J: Now I’m feeling self conscious, because I imagine everyone starts their interviews by asking about the use of violence in your work? 


D: I’ve been getting violence and transgressive – which can bring certain visceral things up in people minds so it can be useful for that.  But it can be a little gray or fuzzy.  As I get more articulate in my work, I move away from those terms. And I’m not sure where I’m going yet, but I think it’s more specific than those words are. 


J:  Well it also seems to be a term that is often brought up in discussions of masculinity – which you’ve mentioned is a theme of yours in Nameless Forrest.  So I was wondering if you could talk a little bit more about male-male relationships in the non-sexualized way you are using


D: I think Nameless Forest is partially about breaking down identity and thinking about masculinity as a part of that identity.  But also it’s about having strong attractions to other men and masculinity at the same time of being quite straight.  I don’t have a lot of male friends, but the ones I do have, they like space around them.  We like space.  So there’s a kind of whistfulness, a bond that you maybe would like to have more of and yet part of its definition is that there is less of it than there is desire for it.  And so I’m interested in that.  I’m interested in this desire.  So the closeness is very interesting, especially the way my violence and my masculinity are some how combined.  Part of it is a kind of resentment and a rejection of that Alan Alda, soft-male identity.  Which is something I tried and couldn’t do.  I tried to be soft.  I’m not, I can’t do that.
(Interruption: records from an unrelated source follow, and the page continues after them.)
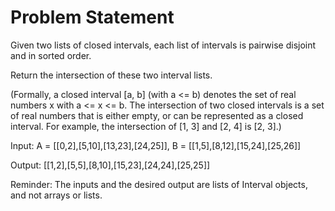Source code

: # Problem Statement

Given two lists of closed intervals, each list of intervals is pairwise disjoint and in sorted order.


Return the intersection of these two interval lists.


(Formally, a closed interval [a, b] (with a <= b) denotes the set of real numbers x with a <= x <= b. 
The intersection of two closed intervals is a set of real numbers that is either empty, or can be represented as a closed interval.  For example, the intersection of [1, 3] and [2, 4] is [2, 3].)

Input: A = [[0,2],[5,10],[13,23],[24,25]], B = [[1,5],[8,12],[15,24],[25,26]]

Output: [[1,2],[5,5],[8,10],[15,23],[24,24],[25,25]]

Reminder: The inputs and the desired output are lists of Interval objects, and not arrays or lists.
JLL:  Creating space is an interesting idea, particularly because the men in Nameless Forest get very close to one another. They’re playing, they’re jumping on top of one another, their movement mirrors and mimics each other – so they collapse in a myriad of ways.


DM: Well I think the space is a psychic space of isolation.  In Sungmyung’s work that isolation exists in physical space.  In my work that isolation has to be formed and it has be formed in relationship to something.  So in the work there’s isolation presented by the Aaron character, and then there’s community presented by the group.  But the group is also partially inside Aaron, and so the exploding of that single character into these characters is part of this isolation-in-togetherness. It’s a right of passage that is also a separation for these men.  Then the women are tokens of that separation and their role in this male right of passage is to to identify what is lost within it, the responsibilities of it - to identify and give value to loss and isolation in the work as represented by the men.  And through this we initiate the audience into our world, we engage directly with the audience.  Bringing in the audience members is about initiating them to this sense of loss and isolation, exposing them to the pain (which accompanies any right of passage into adulthood or into knowledge) which is often about being able to endure the pain of being isolated from the community.  And in many societies, many post-industrialized societies in particular, we have moved away from that sense of what it is to be a man, from that passage.  Unless you go to war or go into the military, there’s not so many rights of passage, unless you do something to force this sort of isolation.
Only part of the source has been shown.